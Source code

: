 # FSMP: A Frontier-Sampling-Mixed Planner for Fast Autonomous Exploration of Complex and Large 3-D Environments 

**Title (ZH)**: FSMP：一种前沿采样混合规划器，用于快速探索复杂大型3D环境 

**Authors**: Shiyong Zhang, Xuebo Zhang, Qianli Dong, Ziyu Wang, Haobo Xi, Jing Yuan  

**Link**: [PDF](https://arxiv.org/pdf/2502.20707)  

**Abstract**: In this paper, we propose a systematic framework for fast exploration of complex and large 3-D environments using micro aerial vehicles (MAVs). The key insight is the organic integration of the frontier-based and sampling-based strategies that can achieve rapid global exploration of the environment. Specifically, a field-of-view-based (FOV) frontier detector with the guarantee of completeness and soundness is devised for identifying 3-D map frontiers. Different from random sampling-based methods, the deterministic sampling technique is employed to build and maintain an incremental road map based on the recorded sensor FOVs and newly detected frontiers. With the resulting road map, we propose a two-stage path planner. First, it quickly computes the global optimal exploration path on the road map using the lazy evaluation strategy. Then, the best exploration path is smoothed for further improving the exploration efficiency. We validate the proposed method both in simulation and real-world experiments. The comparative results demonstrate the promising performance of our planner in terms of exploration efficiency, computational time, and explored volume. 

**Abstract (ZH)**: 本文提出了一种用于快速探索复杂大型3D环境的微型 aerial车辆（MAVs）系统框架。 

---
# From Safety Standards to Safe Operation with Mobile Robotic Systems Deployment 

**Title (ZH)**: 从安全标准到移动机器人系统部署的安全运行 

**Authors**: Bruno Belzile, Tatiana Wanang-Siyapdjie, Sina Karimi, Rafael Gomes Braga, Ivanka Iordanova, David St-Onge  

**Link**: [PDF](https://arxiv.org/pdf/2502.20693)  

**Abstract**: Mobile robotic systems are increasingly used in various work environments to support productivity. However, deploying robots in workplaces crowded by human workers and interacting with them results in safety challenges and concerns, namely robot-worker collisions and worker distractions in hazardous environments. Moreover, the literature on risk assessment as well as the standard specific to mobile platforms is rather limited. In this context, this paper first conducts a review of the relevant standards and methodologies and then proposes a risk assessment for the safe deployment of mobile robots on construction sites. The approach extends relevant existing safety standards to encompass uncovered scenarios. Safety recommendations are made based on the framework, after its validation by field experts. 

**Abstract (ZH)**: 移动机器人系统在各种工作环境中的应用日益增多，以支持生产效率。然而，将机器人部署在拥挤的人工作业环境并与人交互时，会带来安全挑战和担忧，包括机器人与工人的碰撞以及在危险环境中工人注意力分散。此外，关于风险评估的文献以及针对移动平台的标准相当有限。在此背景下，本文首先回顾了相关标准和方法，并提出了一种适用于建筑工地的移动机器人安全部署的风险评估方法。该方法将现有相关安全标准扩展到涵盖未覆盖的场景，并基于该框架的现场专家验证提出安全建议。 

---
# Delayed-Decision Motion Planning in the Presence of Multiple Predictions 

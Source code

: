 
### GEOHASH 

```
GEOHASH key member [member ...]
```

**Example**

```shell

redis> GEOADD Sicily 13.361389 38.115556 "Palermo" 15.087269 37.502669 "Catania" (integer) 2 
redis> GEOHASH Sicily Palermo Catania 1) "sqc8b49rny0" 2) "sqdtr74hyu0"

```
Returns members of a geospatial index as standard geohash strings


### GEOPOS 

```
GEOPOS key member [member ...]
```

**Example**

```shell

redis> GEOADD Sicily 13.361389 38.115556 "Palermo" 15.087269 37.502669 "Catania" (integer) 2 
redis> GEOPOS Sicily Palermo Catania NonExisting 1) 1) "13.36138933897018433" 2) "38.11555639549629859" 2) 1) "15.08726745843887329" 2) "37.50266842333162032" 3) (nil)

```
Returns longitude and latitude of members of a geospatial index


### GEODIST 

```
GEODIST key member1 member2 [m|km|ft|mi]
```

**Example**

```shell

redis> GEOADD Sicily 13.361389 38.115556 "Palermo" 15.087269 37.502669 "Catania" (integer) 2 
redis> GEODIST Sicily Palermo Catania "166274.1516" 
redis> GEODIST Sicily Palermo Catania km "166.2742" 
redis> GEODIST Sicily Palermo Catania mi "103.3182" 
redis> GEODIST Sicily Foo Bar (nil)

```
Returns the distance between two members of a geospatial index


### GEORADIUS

Your goal
Work out how many lines contain the word "Title" in the records, and answer with the number only.

Finished exercise
2